#### [EXERCISE REQUIREMENTS]
Output, word for word, the lines of this listing that fall between the line with "Solution verification establishes" and the line with "First, verification experiments", counting both of those lines, and no others.

--- --- ---

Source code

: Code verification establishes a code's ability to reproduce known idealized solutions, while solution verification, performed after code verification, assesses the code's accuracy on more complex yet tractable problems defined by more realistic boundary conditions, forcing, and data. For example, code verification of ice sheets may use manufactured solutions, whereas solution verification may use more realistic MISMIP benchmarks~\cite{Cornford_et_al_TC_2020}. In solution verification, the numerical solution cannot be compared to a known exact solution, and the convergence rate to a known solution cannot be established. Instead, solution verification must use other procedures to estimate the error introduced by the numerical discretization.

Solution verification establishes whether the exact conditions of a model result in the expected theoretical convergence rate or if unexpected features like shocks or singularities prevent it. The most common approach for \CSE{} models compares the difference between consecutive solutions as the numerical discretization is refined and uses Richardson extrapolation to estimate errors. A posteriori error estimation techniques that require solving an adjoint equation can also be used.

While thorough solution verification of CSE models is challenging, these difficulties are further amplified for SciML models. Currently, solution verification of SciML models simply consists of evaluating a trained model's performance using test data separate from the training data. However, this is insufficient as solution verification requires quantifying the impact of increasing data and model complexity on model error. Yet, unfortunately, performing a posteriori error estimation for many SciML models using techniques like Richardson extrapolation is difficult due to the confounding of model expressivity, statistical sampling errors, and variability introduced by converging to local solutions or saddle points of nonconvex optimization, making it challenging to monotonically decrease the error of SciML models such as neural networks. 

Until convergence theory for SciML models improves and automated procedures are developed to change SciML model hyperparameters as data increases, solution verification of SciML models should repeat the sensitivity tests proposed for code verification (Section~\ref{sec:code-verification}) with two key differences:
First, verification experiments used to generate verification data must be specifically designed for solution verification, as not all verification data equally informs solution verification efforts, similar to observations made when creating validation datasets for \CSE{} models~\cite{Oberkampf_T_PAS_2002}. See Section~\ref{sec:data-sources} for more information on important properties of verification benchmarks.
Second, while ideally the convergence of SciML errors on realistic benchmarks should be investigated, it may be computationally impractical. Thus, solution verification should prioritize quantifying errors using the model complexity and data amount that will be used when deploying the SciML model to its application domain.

--- --- ---

#### [RESULT OF THE TASK]
Solution verification establishes whether the exact conditions of a model result in the expected theoretical convergence rate or if unexpected features like shocks or singularities prevent it. The most common approach for \CSE{} models compares the difference between consecutive solutions as the numerical discretization is refined and uses Richardson extrapolation to estimate errors. A posteriori error estimation techniques that require solving an adjoint equation can also be used.

While thorough solution verification of CSE models is challenging, these difficulties are further amplified for SciML models. Currently, solution verification of SciML models simply consists of evaluating a trained model's performance using test data separate from the training data. However, this is insufficient as solution verification requires quantifying the impact of increasing data and model complexity on model error. Yet, unfortunately, performing a posteriori error estimation for many SciML models using techniques like Richardson extrapolation is difficult due to the confounding of model expressivity, statistical sampling errors, and variability introduced by converging to local solutions or saddle points of nonconvex optimization, making it challenging to monotonically decrease the error of SciML models such as neural networks. 

Until convergence theory for SciML models improves and automated procedures are developed to change SciML model hyperparameters as data increases, solution verification of SciML models should repeat the sensitivity tests proposed for code verification (Section~\ref{sec:code-verification}) with two key differences:
First, verification experiments used to generate verification data must be specifically designed for solution verification, as not all verification data equally informs solution verification efforts, similar to observations made when creating validation datasets for \CSE{} models~\cite{Oberkampf_T_PAS_2002}. See Section~\ref{sec:data-sources} for more information on important properties of verification benchmarks.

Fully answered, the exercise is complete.